Introduction

We will focus here on the investigation and verification part, which is undoubtedly one of the most important but also one of the most time-consuming for the auditors. However, it is essential to guarantee the sincerity of a company’s accounts.

This part already has powerful analysis tools for all structured data (mainly numerical numbers). They make it possible to detect anomalies, sudden variations or even errors in the data produced by the audited company’s information system. These tools point out the operations to be checked as a priority and guide the investigations. Their continuous improvement in recent years has enabled auditors to cope with the dizzying increase in the amount of data to be processed.

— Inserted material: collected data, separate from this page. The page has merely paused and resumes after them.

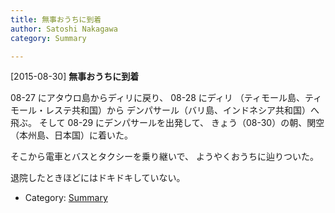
 ```yaml
---
title: 無事おうちに到着
author: Satoshi Nakagawa
category: Summary

---
```


[2015-08-30] **無事おうちに到着** 

 08-27 にアタウロ島からディリに戻り、
08-28 にディリ
（ティモール島、ティモール・レステ共和国）から
デンパサール（バリ島、インドネシア共和国）へ飛ぶ。
そして 08-29 にデンパサールを出発して、
きょう（08-30）の朝、関空（本州島、日本国）に着いた。

 そこから電車とバスとタクシーを乗り継いで、
ようやくおうちに辿りついた。

 退院したときほどにはドキドキしていない。

- Category: [Summary](https://merapano.github.io/categories.html#Summary)

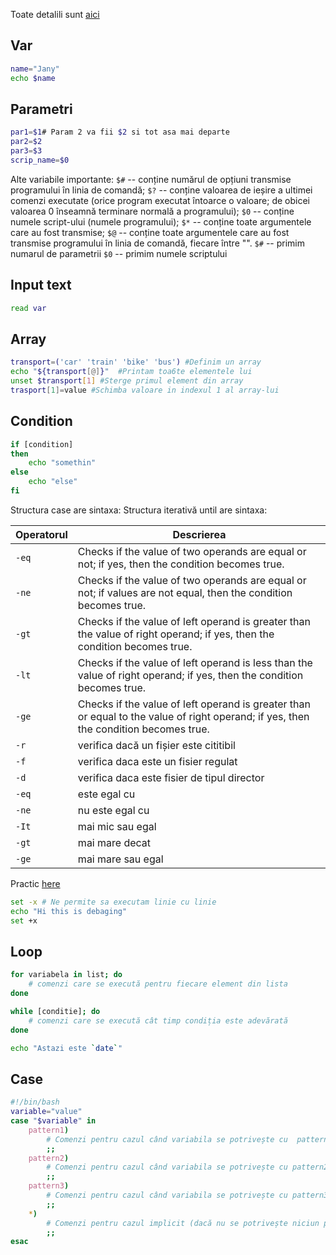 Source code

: Toate detalili sunt [aici](https://devhints.io/bash)
## Var 
```bash 
name="Jany"
echo $name
```
## Parametri 

```bash
par1=$1# Param 2 va fii $2 si tot asa mai departe
par2=$2
par3=$3
scrip_name=$0
```
Alte variabile importante:
`$#` -- conține numărul de opțiuni transmise programului în
linia de comandă;
`$?` -- conține valoarea de ieșire a ultimei comenzi executate
(orice program executat întoarce o valoare; de obicei valoarea
0 înseamnă terminare normală a programului);
`$0` -- conține numele script-ului (numele programului);
`$*` -- conține toate argumentele care au fost transmise;
`$@` -- conține toate argumentele care au fost transmise
programului în linia de comandă, fiecare între "".
`$#` -- primim numarul de parametrii
`$0` -- primim numele scriptului
## Input text
```bash
read var
```

## Array 
```bash
transport=('car' 'train' 'bike' 'bus') #Definim un array
echo "${transport[@]}"  #Printam toa6te elementele lui
unset $transport[1] #Sterge primul element din array
trasport[1]=value #Schimba valoare in indexul 1 al array-lui
```

## Condition
```bash
if [condition]
then 
	echo "somethin"
else
	echo "else"
fi
```

Structura case are sintaxa:
Structura iterativă until are sintaxa:

|Operatorul | Descrierea |
|---|---|
|`-eq`|Checks if the value of two operands are equal or not; if yes, then the condition becomes true.|
|`-ne`|Checks if the value of two operands are equal or not; if values are not equal, then the condition becomes true.|
|`-gt`|Checks if the value of left operand is greater than the value of right operand; if yes, then the condition becomes true.|
|`-lt`|Checks if the value of left operand is less than the value of right operand; if yes, then the condition becomes true.|
|`-ge`|Checks if the value of left operand is greater than or equal to the value of right operand; if yes, then the condition becomes true.|
|`-r`| verifica dacă un fișier este cititibil |
|`-f`| verifica daca este un fisier regulat |
|`-d`| verifica daca este fisier de tipul director |
|`-eq`| este egal cu |
|`-ne`| nu este egal cu |
|`-It`| mai mic sau egal |
|`-gt`| mai mare decat |
|`-ge`| mai mare sau egal |


Practic [here](https://www.codewars.com/)
```bash
set -x # Ne permite sa executam linie cu linie 
echo "Hi this is debaging"
set +x
```

## Loop 
```bash
for variabela in list; do
	# comenzi care se execută pentru fiecare element din lista
done 
```

```bash
while [conditie]; do
	# comenzi care se execută cât timp condiția este adevărată
done
```

```bash
echo "Astazi este `date`"
```

## Case
```bash
#!/bin/bash
variable="value"
case "$variable" in
    pattern1)
	    # Comenzi pentru cazul când variabila se potrivește cu  pattern1
        ;;
    pattern2)
	    # Comenzi pentru cazul când variabila se potrivește cu pattern2
        ;;
    pattern3)
        # Comenzi pentru cazul când variabila se potrivește cu pattern3
        ;;
    *)
        # Comenzi pentru cazul implicit (dacă nu se potrivește niciun pattern)
        ;;
esac
```
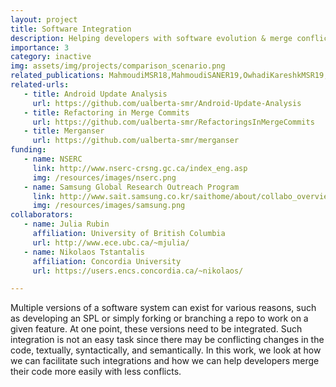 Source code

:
 ```yaml
---
layout: project
title: Software Integration
description: Helping developers with software evolution & merge conflicts
importance: 3
category: inactive
img: assets/img/projects/comparison_scenario.png
related_publications: MahmoudiMSR18,MahmoudiSANER19,OwhadiKareshkMSR19,OwhadiKareshkESEM19,EllisTSE2023,BusingEMSE22,BusingeICSEM18,EllisTSE2023
related-urls:
   - title: Android Update Analysis
     url: https://github.com/ualberta-smr/Android-Update-Analysis
   - title: Refactoring in Merge Commits
     url: https://github.com/ualberta-smr/RefactoringsInMergeCommits
   - title: Merganser
     url: https://github.com/ualberta-smr/merganser
funding:
   - name: NSERC
     link: http://www.nserc-crsng.gc.ca/index_eng.asp
     img: /resources/images/nserc.png
   - name: Samsung Global Research Outreach Program
     link: http://www.sait.samsung.co.kr/saithome/about/collabo_overview.do
     img: /resources/images/samsung.png
collaborators:
   - name: Julia Rubin
     affiliation: University of British Columbia
     url: http://www.ece.ubc.ca/~mjulia/
   - name: Nikolaos Tstantalis
     affiliation: Concordia University
     url: https://users.encs.concordia.ca/~nikolaos/

---
```


Multiple versions of a software system can exist for various reasons, such as developing an SPL or simply forking or branching a repo to work on a given feature. At one point, these versions need to be integrated. Such integration is not an easy task since there may be conflicting changes in the code, textually, syntactically, and semantically. In this work, we look at how we can facilitate such integrations and how we can help developers merge their code more easily with less conflicts.
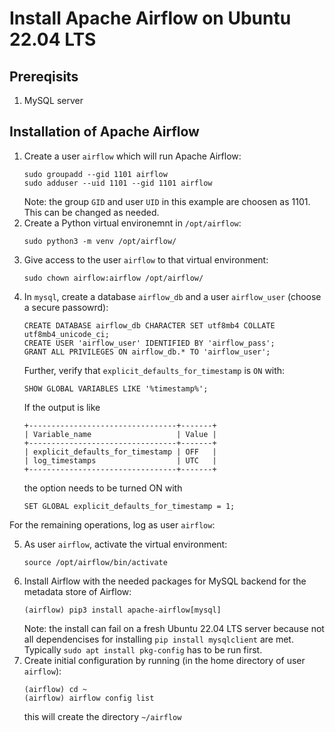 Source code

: # Install Apache Airflow on Ubuntu 22.04 LTS

## Prereqisits
1. MySQL server
   
## Installation of Apache Airflow
1. Create a user `airflow` which will run Apache Airflow:
   ```
   sudo groupadd --gid 1101 airflow
   sudo adduser --uid 1101 --gid 1101 airflow
   ```
   Note: the group `GID` and user `UID` in this example are choosen as 1101. This can be changed as needed.
2. Create a Python virtual environemnt in `/opt/airflow`:
   ```
   sudo python3 -m venv /opt/airflow/
   ```
3. Give access to the user `airflow` to that virtual environment:
   ```
   sudo chown airflow:airflow /opt/airflow/
   ```
4. In `mysql`, create a database `airflow_db` and a user `airflow_user` (choose a secure passowrd):
   ```
   CREATE DATABASE airflow_db CHARACTER SET utf8mb4 COLLATE utf8mb4_unicode_ci;
   CREATE USER 'airflow_user' IDENTIFIED BY 'airflow_pass';
   GRANT ALL PRIVILEGES ON airflow_db.* TO 'airflow_user';
   ```
   Further, verify that `explicit_defaults_for_timestamp` is `ON` with:
   ```
   SHOW GLOBAL VARIABLES LIKE '%timestamp%';
   ```
   If the output is like
   ```
   +---------------------------------+-------+
   | Variable_name                   | Value |
   +---------------------------------+-------+
   | explicit_defaults_for_timestamp | OFF   |
   | log_timestamps                  | UTC   |
   +---------------------------------+-------+
   ```
   the option needs to be turned ON with
   ```
   SET GLOBAL explicit_defaults_for_timestamp = 1;
   ```

For the remaining operations, log as user `airflow`:
   
5. As user `airflow`, activate the virtual environment:
   ```
   source /opt/airflow/bin/activate
   ```
6. Install Airflow with the needed packages for MySQL backend for the metadata store of Airflow:
   ```
   (airflow) pip3 install apache-airflow[mysql]
   ```
   Note: the install can fail on a fresh Ubuntu 22.04 LTS server because not all dependencises for
         installing `pip install mysqlclient` are met. Typically `sudo apt install pkg-config` has to be run first.
7. Create initial configuration by running (in the home directory of user `airflow`):
   ```
   (airflow) cd ~
   (airflow) airflow config list
   ```
   this will create the directory `~/airflow`

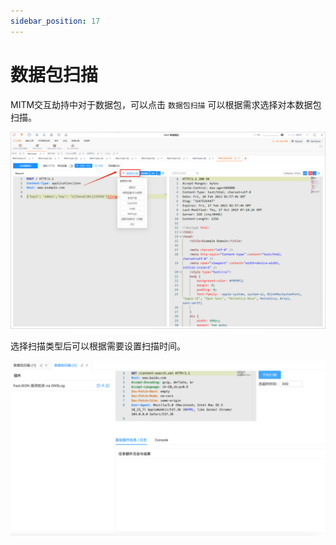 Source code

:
 ```yaml
---
sidebar_position: 17
---
```


# 数据包扫描

MITM交互劫持中对于数据包，可以点击 `数据包扫描` 可以根据需求选择对本数据包扫描。

![](/img/products/yakit/Web-Fuzzer-13.png)

选择扫描类型后可以根据需要设置扫描时间。

![](/img/products/yakit/Web-Fuzzer-14.png) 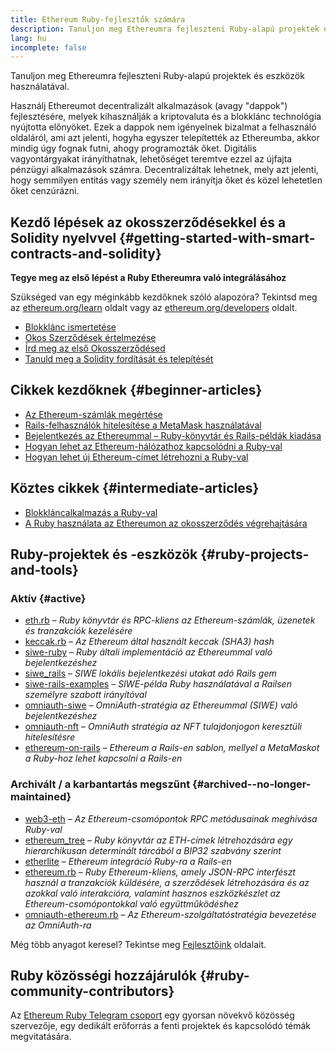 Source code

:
 ```yaml
---
title: Ethereum Ruby-fejlesztők számára
description: Tanuljon meg Ethereumra fejleszteni Ruby-alapú projektek és eszközök használatával.
lang: hu
incomplete: false
---
```


<div class="featured">Tanuljon meg Ethereumra fejleszteni Ruby-alapú projektek és eszközök használatával.</div>

Használj Ethereumot decentralizált alkalmazások (avagy "dappok") fejlesztésére, melyek kihasználják a kriptovaluta és a blokklánc technológia nyújtotta előnyöket. Ezek a dappok nem igényelnek bizalmat a felhasználó oldaláról, ami azt jelenti, hogyha egyszer telepítették az Ethereumba, akkor mindig úgy fognak futni, ahogy programozták őket. Digitális vagyontárgyakat irányíthatnak, lehetőséget teremtve ezzel az újfajta pénzügyi alkalmazások számra. Decentralizáltak lehetnek, mely azt jelenti, hogy semmilyen entitás vagy személy nem irányítja őket és közel lehetetlen őket cenzúrázni.

## Kezdő lépések az okosszerződésekkel és a Solidity nyelvvel {#getting-started-with-smart-contracts-and-solidity}

**Tegye meg az első lépést a Ruby Ethereumra való integrálásához**

Szükséged van egy méginkább kezdőknek szóló alapozóra? Tekintsd meg az [ethereum.org/learn](/learn/) oldalt vagy az [ethereum.org/developers](/developers/) oldalt.

- [Blokklánc ismertetése](https://kauri.io/article/d55684513211466da7f8cc03987607d5/blockchain-explained)
- [Okos Szerződések értelmezése](https://kauri.io/article/e4f66c6079e74a4a9b532148d3158188/ethereum-101-part-5-the-smart-contract)
- [Írd meg az első Okosszerződésed](https://kauri.io/article/124b7db1d0cf4f47b414f8b13c9d66e2/remix-ide-your-first-smart-contract)
- [Tanuld meg a Solidity fordítását és telepítését](https://kauri.io/article/973c5f54c4434bb1b0160cff8c695369/understanding-smart-contract-compilation-and-deployment)

## Cikkek kezdőknek {#beginner-articles}

- [Az Ethereum-számlák megértése](https://dev.to/q9/finally-understanding-ethereum-accounts-1kpe)
- [Rails-felhasználók hitelesítése a MetaMask használatával](https://dev.to/q9/finally-authenticating-rails-users-with-metamask-3fj)
- [Bejelentkezés az Ethereummal – Ruby-könyvtár és Rails-példák kiadása](https://blog.spruceid.com/sign-in-with-ethereum-ruby-library-release-and-rails-examples/)
- [Hogyan lehet az Ethereum-hálózathoz kapcsolódni a Ruby-val](https://www.quicknode.com/guides/web3-sdks/how-to-connect-to-the-ethereum-network-using-ruby)
- [Hogyan lehet új Ethereum-címet létrehozni a Ruby-val](https://www.quicknode.com/guides/web3-sdks/how-to-generate-a-new-ethereum-address-in-ruby)

## Köztes cikkek {#intermediate-articles}

- [Blokkláncalkalmazás a Ruby-val](https://www.nopio.com/blog/blockchain-app-ruby/)
- [A Ruby használata az Ethereumon az okosszerződés végrehajtására](https://titanwolf.org/Network/Articles/Article?AID=87285822-9b25-49d5-ba2a-7ad95fff7ef9)

## Ruby-projektek és -eszközök {#ruby-projects-and-tools}

### Aktív {#active}

- [eth.rb](https://github.com/q9f/eth.rb) – _Ruby könyvtár és RPC-kliens az Ethereum-számlák, üzenetek és tranzakciók kezelésére_
- [keccak.rb](https://github.com/q9f/keccak.rb) – _Az Ethereum által használt keccak (SHA3) hash_
- [siwe-ruby](https://github.com/spruceid/siwe-ruby) – _Ruby általi implementáció az Ethereummal való bejelentkezéshez_
- [siwe_rails](https://github.com/spruceid/siwe_rails) – _SIWE lokális bejelentkezési utakat adó Rails gem_
- [siwe-rails-examples](https://github.com/spruceid/siwe-rails-examples) – _SIWE-példa Ruby használatával a Railsen személyre szabott irányítóval_
- [omniauth-siwe](https://github.com/spruceid/omniauth-siwe) – _OmniAuth-stratégia az Ethereummal (SIWE) való bejelentkezéshez_
- [omniauth-nft](https://github.com/valthon/omniauth-nft) – _OmniAuth stratégia az NFT tulajdonjogon keresztüli hitelesítésre_
- [ethereum-on-rails](https://github.com/q9f/ethereum-on-rails) – _Ethereum a Rails-en sablon, mellyel a MetaMaskot a Ruby-hoz lehet kapcsolni a Rails-en_

### Archivált / a karbantartás megszűnt {#archived--no-longer-maintained}

- [web3-eth](https://github.com/spikewilliams/vtada-ethereum) – _Az Ethereum-csomópontok RPC metódusainak meghívása Ruby-val_
- [ethereum_tree](https://github.com/longhoangwkm/ethereum_tree) – _Ruby könyvtár az ETH-címek létrehozására egy hierarchikusan determinált tárcából a BIP32 szabvány szerint_
- [etherlite](https://github.com/budacom/etherlite) – _Ethereum integráció Ruby-ra a Rails-en_
- [ethereum.rb](https://github.com/EthWorks/ethereum.rb) – _Ruby Ethereum-kliens, amely JSON-RPC interfészt használ a tranzakciók küldésére, a szerződések létrehozására és az azokkal való interakcióra, valamint hasznos eszközkészlet az Ethereum-csomópontokkal való együttműködéshez_
- [omniauth-ethereum.rb](https://github.com/q9f/omniauth-ethereum.rb) – _Az Ethereum-szolgáltatóstratégia bevezetése az OmniAuth-ra_

Még több anyagot keresel? Tekintse meg [Fejlesztőink](/developers/) oldalait.

## Ruby közösségi hozzájárulók {#ruby-community-contributors}

Az [Ethereum Ruby Telegram csoport](https://t.me/ruby_eth) egy gyorsan növekvő közösség szervezője, egy dedikált erőforrás a fenti projektek és kapcsolódó témák megvitatására.
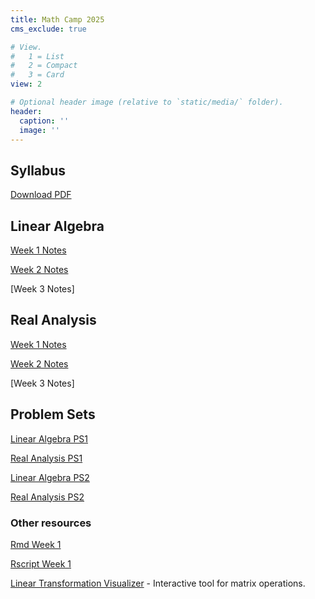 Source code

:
 ```yaml
---
title: Math Camp 2025
cms_exclude: true

# View.
#   1 = List
#   2 = Compact
#   3 = Card
view: 2

# Optional header image (relative to `static/media/` folder).
header:
  caption: ''
  image: ''
---
```


<!--- let's use directly html code here for opening new tabs  -->

## Syllabus
<!--- [Download PDF](/mathcamp/2025_MathCamp_syllabus.pdf){target="_blank"} -->
<a href="/mathcamp/2025_MathCamp_syllabus.pdf" target="_blank">Download PDF</a> 
 
 ## Linear Algebra 
 
 [Week 1 Notes](/mathcamp/Week1_Linear_Algebra.pdf) 
 
 [Week 2 Notes](/mathcamp/Week2_Linear_Algebra.pdf) 
 
 [Week 3 Notes]
 
 
 ## Real Analysis 
 
 [Week 1 Notes](/mathcamp/Week1_Analysis.pdf) 
 
 [Week 2 Notes](/mathcamp/Week2_Analysis.pdf) 
 
 [Week 3 Notes]
 
 ## Problem Sets
 
 [Linear Algebra PS1](/mathcamp/PS1_LA.pdf) 
 
 [Real Analysis PS1](/mathcamp/PS1_RA.pdf) 
 
 [Linear Algebra PS2](/mathcamp/PS2_LA.pdf) 
 
 [Real Analysis PS2](/mathcamp/PS2_RA.pdf) 
 
 
 ### Other resources
 
 [Rmd Week 1](/mathcamp/R_lecture_Week1.pdf)
 
 [Rscript Week 1](/mathcamp/script1.R)
 
 [Linear Transformation Visualizer](https://shad.io/MatVis/) - Interactive tool for matrix operations.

There remains the even greater mass of unstructured data. They represent the bulk of the data available in the company. They include, among others:

  • Employment contracts with their amendments for employees,
  • Sales contracts for establishing turnover and therefore credit offers for banks, insurance policies for insurers and commercial leases for property companies,
  • Contracts with suppliers for the purchase of raw materials or services.
  • etc..

In addition, the massive use of e-mail has made the situation even more complex. Thus, e-mails offer a new means of modifying agreements on a permanent or temporary basis and sometimes even significantly. This is extremely frequent, especially in the retail sector, during discounts, one-off promotions or when changing rates. It is also often the case with employment contracts for which it is rare for all the changes to be included. This phenomenon concerns all companies.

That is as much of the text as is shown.